Work instruction:
Scan the data below for the string "Hipo". Show every line where it turns up.

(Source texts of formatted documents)
>>>

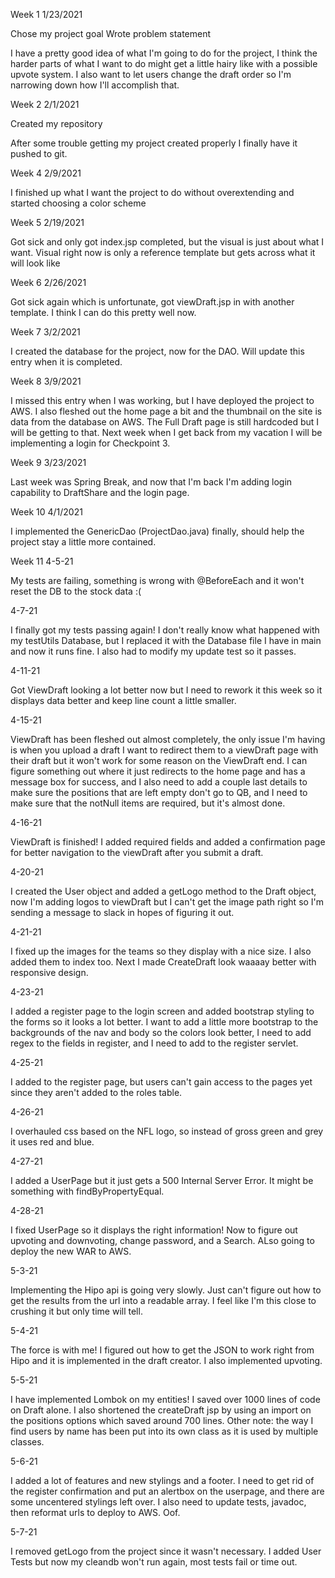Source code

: Week 1
1/23/2021

Chose my project goal
Wrote problem statement

I have a pretty good idea of what I'm going to do for the project, I think the harder parts
of what I want to do might get a little hairy like with a possible upvote system.
I also want to let users change the draft order so I'm narrowing down how I'll
accomplish that.


Week 2
2/1/2021

Created my repository

After some trouble getting my project created properly I finally have it pushed to git.

Week 4
2/9/2021

I finished up what I want the project to do without overextending and started choosing a color scheme

Week 5
2/19/2021

Got sick and only got index.jsp completed, but the visual is just about what I want. Visual right now is only a reference template but gets across what it will look like

Week 6
2/26/2021

Got sick again which is unfortunate, got viewDraft.jsp in with another template. I think I can do this pretty well now.

Week 7
3/2/2021

I created the database for the project, now for the DAO. Will update this entry when it is completed.

Week 8
3/9/2021

I missed this entry when I was working, but I have deployed the project to AWS. I also fleshed out the home page a bit and the thumbnail on the site is data from the database on AWS. The Full Draft page is still hardcoded but I will be getting to that. Next week when I get back from my vacation I will be implementing a login for Checkpoint 3.

Week 9
3/23/2021

Last week was Spring Break, and now that I'm back I'm adding login capability to DraftShare and the login page.

Week 10
4/1/2021

I implemented the GenericDao (ProjectDao.java) finally, should help the project stay a little more contained.

Week 11
4-5-21

My tests are failing, something is wrong with @BeforeEach and it won't reset the DB to the stock data :(

4-7-21

I finally got my tests passing again! I don't really know what happened with my testUtils Database, but I replaced it with the Database file I have in main and now it runs fine. I also had to modify my update test so it passes.

4-11-21

Got ViewDraft looking a lot better now but I need to rework it this week so it displays data better and keep line count a little smaller.

4-15-21

ViewDraft has been fleshed out almost completely, the only issue I'm having is when you upload a draft I want to redirect them to a viewDraft page with their draft but it won't work for some reason on the ViewDraft end. I can figure something out where it just redirects to the home page and has a message box for success, and I also need to add a couple last details to make sure the positions that are left empty don't go to QB, and I need to make sure that the notNull items are required, but it's almost done.

4-16-21

ViewDraft is finished! I added required fields and added a confirmation page for better navigation to the viewDraft after you submit a draft.

4-20-21

I created the User object and added a getLogo method to the Draft object, now I'm adding logos to viewDraft but I can't get the image path right so I'm sending a message to slack in hopes of figuring it out.

4-21-21

I fixed up the images for the teams so they display with a nice size. I also added them to index too. Next I made CreateDraft look waaaay better with responsive design.

4-23-21

I added a register page to the login screen and added bootstrap styling to the forms so it looks a lot better. I want to add a little more bootstrap to the backgrounds of the nav and body so the colors look better, I need to add regex to the fields in register, and I need to add to the register servlet.

4-25-21

I added to the register page, but users can't gain access to the pages yet since they aren't added to the roles table.

4-26-21

I overhauled css based on the NFL logo, so instead of gross green and grey it uses red and blue.

4-27-21

I added a UserPage but it just gets a 500 Internal Server Error. It might be something with findByPropertyEqual.

4-28-21

I fixed UserPage so it displays the right information! Now to figure out upvoting and downvoting, change password, and a Search. ALso going to deploy the new WAR to AWS.

5-3-21

Implementing the Hipo api is going very slowly. Just can't figure out how to get the results from the url into a readable array. I feel like I'm this close to crushing it but only time will tell.

5-4-21

The force is with me! I figured out how to get the JSON to work right from Hipo and it is implemented in the draft creator. I also implemented upvoting.

5-5-21

I have implemented Lombok on my entities! I saved over 1000 lines of code on Draft alone. I also shortened the createDraft jsp by using an import on the positions options which saved around 700 lines. Other note: the way I find users by name has been put into its own class as it is used by multiple classes.

5-6-21

I added a lot of features and new stylings and a footer. I need to get rid of the register confirmation and put an alertbox on the userpage, and there are some uncentered stylings left over. I also need to update tests, javadoc, then reformat urls to deploy to AWS. Oof.

5-7-21

I removed getLogo from the project since it wasn't necessary. I added User Tests but now my cleandb won't run again, most tests fail or time out.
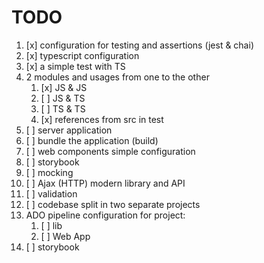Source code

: # TODO

1. [x] configuration for testing and assertions (jest & chai)
2. [x] typescript configuration
3. [x] a simple test with TS
4. 2 modules and usages from one to the other
   1. [x] JS & JS
   2. [ ] JS & TS
   3. [ ] TS & TS
   4. [x] references from src in test
5. [ ] server application
6. [ ] bundle the application (build)
7. [ ] web components simple configuration
8. [ ] storybook
9. [ ] mocking
10. [ ] Ajax (HTTP) modern library and API
11. [ ] validation
12. [ ] codebase split in two separate projects
13. ADO pipeline configuration for project:
    1. [ ] lib
    2. [ ] Web App
14. [ ] storybook

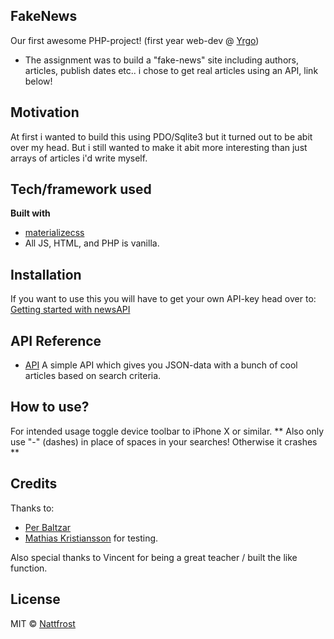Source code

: ## FakeNews
Our first awesome PHP-project! (first year web-dev @ [Yrgo](https://yrgo.se/utbildningar/media-och-kommunikation/webbutvecklare/))
 - The assignment was to build a "fake-news" site including authors, articles, publish dates etc.. i chose to get real articles using an API, link below!

## Motivation
At first i wanted to build this using PDO/Sqlite3 but it turned out to be abit over my head. But i still wanted to make it abit more interesting than just arrays of articles i'd write myself.


## Tech/framework used
<b>Built with</b>
- [materializecss](https://materializecss.com/)
- All JS, HTML, and PHP is vanilla.

## Installation
If you want to use this you will have to get your own API-key head over to:
[Getting started with newsAPI](https://newsapi.org/docs/get-started)

## API Reference
- [API](https://newsapi.org/)
	A simple API which gives you JSON-data with a bunch of cool articles based on search criteria.

## How to use?
For intended usage toggle device toolbar to iPhone X or similar.
** Also only use "-" (dashes) in place of spaces in your searches!
Otherwise it crashes **
## Credits
Thanks to:
- [Per Baltzar](https://github.com/perbaltzar)
- [Mathias Kristiansson](https://github.com/mrmakr)
for testing.

Also special thanks to Vincent for being a great teacher / built the like function.



## License
MIT © [Nattfrost](https://github.com/Nattfrost)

<<<

Exercise response:
Implementing the Hipo api is going very slowly. Just can't figure out how to get the results from the url into a readable array. I feel like I'm this close to crushing it but only time will tell.
The force is with me! I figured out how to get the JSON to work right from Hipo and it is implemented in the draft creator. I also implemented upvoting.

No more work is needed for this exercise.